WHAT TO WORK ON -
From the data, copy out every line in which the word "them" appears.

DATA IN THIS EXERCISE -
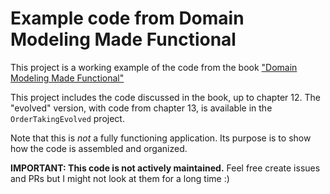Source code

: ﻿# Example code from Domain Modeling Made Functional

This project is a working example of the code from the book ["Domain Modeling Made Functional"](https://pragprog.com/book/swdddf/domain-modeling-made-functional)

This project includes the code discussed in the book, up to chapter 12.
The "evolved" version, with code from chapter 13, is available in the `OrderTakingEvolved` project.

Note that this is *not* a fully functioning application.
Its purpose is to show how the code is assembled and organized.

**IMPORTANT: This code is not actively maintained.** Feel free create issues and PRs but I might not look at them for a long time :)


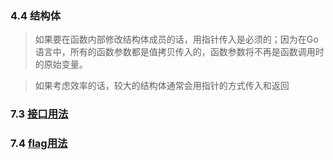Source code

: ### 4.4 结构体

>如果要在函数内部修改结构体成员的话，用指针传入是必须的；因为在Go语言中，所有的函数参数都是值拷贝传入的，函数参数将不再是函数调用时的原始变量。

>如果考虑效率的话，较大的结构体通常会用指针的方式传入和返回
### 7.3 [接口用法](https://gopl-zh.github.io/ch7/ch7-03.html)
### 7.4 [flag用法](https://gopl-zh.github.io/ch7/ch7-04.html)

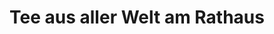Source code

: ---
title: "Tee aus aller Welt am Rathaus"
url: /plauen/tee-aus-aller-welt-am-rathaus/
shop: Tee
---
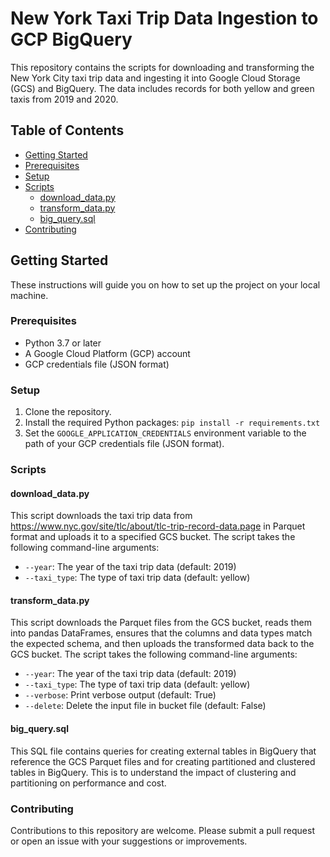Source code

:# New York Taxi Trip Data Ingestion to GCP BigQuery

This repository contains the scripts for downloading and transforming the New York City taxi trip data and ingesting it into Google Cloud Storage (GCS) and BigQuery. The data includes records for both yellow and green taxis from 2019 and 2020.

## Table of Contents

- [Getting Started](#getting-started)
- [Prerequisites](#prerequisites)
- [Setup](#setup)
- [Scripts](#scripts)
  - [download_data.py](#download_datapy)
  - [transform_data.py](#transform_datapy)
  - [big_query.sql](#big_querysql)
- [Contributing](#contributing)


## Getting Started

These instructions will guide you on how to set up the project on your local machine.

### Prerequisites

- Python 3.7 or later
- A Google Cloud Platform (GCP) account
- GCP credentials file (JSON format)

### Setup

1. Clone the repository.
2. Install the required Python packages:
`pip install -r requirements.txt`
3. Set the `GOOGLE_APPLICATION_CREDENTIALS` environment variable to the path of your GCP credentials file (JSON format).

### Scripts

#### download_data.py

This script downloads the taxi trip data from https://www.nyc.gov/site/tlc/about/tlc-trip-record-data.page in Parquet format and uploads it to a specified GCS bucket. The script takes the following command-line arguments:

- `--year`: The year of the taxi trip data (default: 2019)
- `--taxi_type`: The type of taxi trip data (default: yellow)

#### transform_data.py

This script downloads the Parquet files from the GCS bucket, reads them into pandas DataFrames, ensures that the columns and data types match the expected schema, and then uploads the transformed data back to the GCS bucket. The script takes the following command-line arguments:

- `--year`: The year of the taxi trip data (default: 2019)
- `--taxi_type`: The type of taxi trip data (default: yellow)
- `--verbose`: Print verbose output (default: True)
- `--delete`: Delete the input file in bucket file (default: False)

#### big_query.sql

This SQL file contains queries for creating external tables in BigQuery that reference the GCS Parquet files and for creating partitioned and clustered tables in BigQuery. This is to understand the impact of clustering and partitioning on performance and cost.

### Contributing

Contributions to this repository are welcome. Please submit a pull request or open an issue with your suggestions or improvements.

SOLUTION TO THE EXERCISE -
**IMPORTANT: This code is not actively maintained.** Feel free create issues and PRs but I might not look at them for a long time :)
This script downloads the Parquet files from the GCS bucket, reads them into pandas DataFrames, ensures that the columns and data types match the expected schema, and then uploads the transformed data back to the GCS bucket. The script takes the following command-line arguments:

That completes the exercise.